In an ideal gas, and in other theoretically understood bodies, the Kelvin temperature is defined to be proportional to the average kinetic energy of non-interactively moving microscopic particles, which can be measured by suitable techniques. The proportionality constant is a simple multiple of the Boltzmann constant. If molecules, atoms, or electrons,[9][10] are emitted from material and their velocities are measured, the spectrum of their velocities often nearly obeys a theoretical law called the Maxwell–Boltzmann distribution, which gives a well-founded measurement of temperatures for which the law holds.[11] There have not yet been successful experiments of this same kind that directly use the Fermi–Dirac distribution for thermometry, but perhaps that will be achieved in the future.[12]

The speed of sound in a gas can be calculated theoretically from the molecular character of the gas, from its temperature and pressure, and from the value of the Boltzmann constant. For a gas of known molecular character and pressure, this provides a relation between temperature and the Boltzmann constant. Those quantities can be known or measured more precisely than can the thermodynamic variables that define the state of a sample of water at its triple point. Consequently, taking the value of the Boltzmann constant as a primarily defined reference of exactly defined value, a measurement of the speed of sound can provide a more precise measurement of the temperature of the gas.[13]

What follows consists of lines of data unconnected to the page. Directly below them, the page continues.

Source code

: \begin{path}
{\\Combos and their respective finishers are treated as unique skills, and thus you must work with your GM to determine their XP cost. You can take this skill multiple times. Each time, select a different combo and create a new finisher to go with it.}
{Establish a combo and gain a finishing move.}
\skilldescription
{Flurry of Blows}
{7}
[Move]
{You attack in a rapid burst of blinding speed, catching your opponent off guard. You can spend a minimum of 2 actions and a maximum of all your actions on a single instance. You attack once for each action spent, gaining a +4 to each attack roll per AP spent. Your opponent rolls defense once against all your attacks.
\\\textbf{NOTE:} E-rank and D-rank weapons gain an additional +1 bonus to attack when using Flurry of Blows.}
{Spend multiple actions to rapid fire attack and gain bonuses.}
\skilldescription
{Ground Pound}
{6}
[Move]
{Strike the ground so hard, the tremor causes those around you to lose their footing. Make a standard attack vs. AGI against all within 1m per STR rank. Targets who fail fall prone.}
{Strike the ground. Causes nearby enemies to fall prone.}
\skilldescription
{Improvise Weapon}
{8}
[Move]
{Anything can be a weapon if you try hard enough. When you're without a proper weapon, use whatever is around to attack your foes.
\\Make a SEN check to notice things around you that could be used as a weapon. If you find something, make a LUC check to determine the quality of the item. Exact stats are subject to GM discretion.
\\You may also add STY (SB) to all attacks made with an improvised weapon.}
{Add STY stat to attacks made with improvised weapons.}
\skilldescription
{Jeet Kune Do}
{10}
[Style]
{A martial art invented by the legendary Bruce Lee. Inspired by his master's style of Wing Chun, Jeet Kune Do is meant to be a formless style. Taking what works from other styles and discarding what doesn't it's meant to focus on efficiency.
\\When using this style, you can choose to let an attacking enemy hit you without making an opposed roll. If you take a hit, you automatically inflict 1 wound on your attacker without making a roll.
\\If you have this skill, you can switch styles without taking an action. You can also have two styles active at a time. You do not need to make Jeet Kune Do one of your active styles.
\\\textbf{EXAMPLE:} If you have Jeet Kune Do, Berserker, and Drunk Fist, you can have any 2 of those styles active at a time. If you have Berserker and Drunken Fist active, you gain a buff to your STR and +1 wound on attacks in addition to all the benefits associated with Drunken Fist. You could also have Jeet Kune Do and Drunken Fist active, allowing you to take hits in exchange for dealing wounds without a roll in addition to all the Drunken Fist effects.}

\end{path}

Measurement of the spectrum of electromagnetic radiation from an ideal three-dimensional black body can provide an accurate temperature measurement because the frequency of maximum spectral radiance of black-body radiation is directly proportional to the temperature of the black body; this is known as Wien's displacement law and has a theoretical explanation in Planck's law and the Bose–Einstein law.

Measurement of the spectrum of noise-power produced by an electrical resistor can also provide accurate temperature measurement. The resistor has two terminals and is in effect a one-dimensional body. The Bose-Einstein law for this case indicates that the noise-power is directly proportional to the temperature of the resistor and to the value of its resistance and to the noise bandwidth. In a given frequency band, the noise-power has equal contributions from every frequency and is called Johnson noise. If the value of the resistance is known then the temperature can be found.[14][15]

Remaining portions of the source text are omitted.